══ Dataset extract
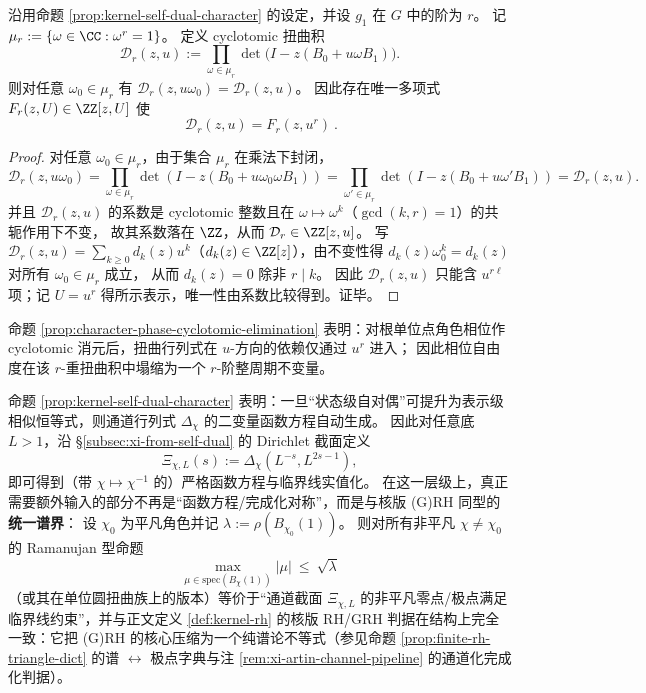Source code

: \begin{proposition}\label{prop:character-phase-cyclotomic-elimination}
沿用命题 \ref{prop:kernel-self-dual-character} 的设定，并设 \(g_1\) 在 \(G\) 中的阶为 \(r\)。
记
\(
\mu_r:=\{\omega\in\CC:\omega^r=1\}
\)。
定义 cyclotomic 扭曲积
\[
\mathcal{D}_r(z,u):=\prod_{\omega\in\mu_r}\det\!\bigl(I-z(B_0+u\omega B_1)\bigr).
\]
则对任意 \(\omega_0\in\mu_r\) 有 \(\mathcal{D}_r(z,u\omega_0)=\mathcal{D}_r(z,u)\)。
因此存在唯一多项式 \(F_r(z,U)\in\ZZ[z,U]\) 使
\[
\boxed{\ \mathcal{D}_r(z,u)=F_r(z,u^r)\ }.
\]
\end{proposition}
\begin{proof}
对任意 \(\omega_0\in\mu_r\)，由于集合 \(\mu_r\) 在乘法下封闭，
\[
\mathcal{D}_r(z,u\omega_0)
=\prod_{\omega\in\mu_r}\det(I-z(B_0+u\omega_0\omega B_1))
=\prod_{\omega'\in\mu_r}\det(I-z(B_0+u\omega' B_1))
=\mathcal{D}_r(z,u).
\]
并且 \(\mathcal{D}_r(z,u)\) 的系数是 cyclotomic 整数且在 \(\omega\mapsto\omega^k\)（\(\gcd(k,r)=1\)）的共轭作用下不变，
故其系数落在 \(\ZZ\)，从而 \(\mathcal{D}_r\in\ZZ[z,u]\)。
写 \(\mathcal{D}_r(z,u)=\sum_{k\ge 0}d_k(z)u^k\)（\(d_k(z)\in\ZZ[z]\)），由不变性得
\(d_k(z)\omega_0^k=d_k(z)\) 对所有 \(\omega_0\in\mu_r\) 成立，
从而 \(d_k(z)=0\) 除非 \(r\mid k\)。
因此 \(\mathcal{D}_r(z,u)\) 只能含 \(u^{r\ell}\) 项；记 \(U=u^r\) 得所示表示，唯一性由系数比较得到。证毕。
\end{proof}

\begin{remark}\label{rem:character-phase-cyclotomic-elimination-compress}
命题 \ref{prop:character-phase-cyclotomic-elimination} 表明：对根单位点角色相位作 cyclotomic 消元后，扭曲行列式在 \(u\)-方向的依赖仅通过 \(u^r\) 进入；
因此相位自由度在该 \(r\)-重扭曲积中塌缩为一个 \(r\)-阶整周期不变量。
\end{remark}

\begin{remark}\label{rem:kernel-self-dual-character-ramanujan}
命题 \ref{prop:kernel-self-dual-character} 表明：一旦“状态级自对偶”可提升为表示级相似恒等式，则通道行列式 \(\Delta_\chi\) 的二变量函数方程自动生成。
因此对任意底 \(L>1\)，沿 \S\ref{subsec:xi-from-self-dual} 的 Dirichlet 截面定义
\[
\Xi_{\chi,L}(s):=\Delta_\chi(L^{-s},L^{2s-1}),
\]
即可得到（带 \(\chi\mapsto\chi^{-1}\) 的）严格函数方程与临界线实值化。
在这一层级上，真正需要额外输入的部分不再是“函数方程/完成化对称”，而是与核版 (G)RH 同型的\textbf{统一谱界}：
设 \(\chi_0\) 为平凡角色并记 \(\lambda:=\rho(B_{\chi_0}(1))\)。
则对所有非平凡 \(\chi\neq\chi_0\) 的 Ramanujan 型命题
\[
\max_{\mu\in\mathrm{spec}(B_\chi(1))}|\mu|\ \le\ \sqrt{\lambda}
\]
（或其在单位圆扭曲族上的版本）等价于“通道截面 \(\Xi_{\chi,L}\) 的非平凡零点/极点满足临界线约束”，并与正文定义 \ref{def:kernel-rh} 的核版 RH/GRH 判据在结构上完全一致：它把 (G)RH 的核心压缩为一个纯谱论不等式（参见命题 \ref{prop:finite-rh-triangle-dict} 的谱 \(\leftrightarrow\) 极点字典与注 \ref{rem:xi-artin-channel-pipeline} 的通道化完成化判据）。
\end{remark}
════
● **What to work on**
Reply with nothing but the number of lines in the data that include the word "remark".

● **The answer**
4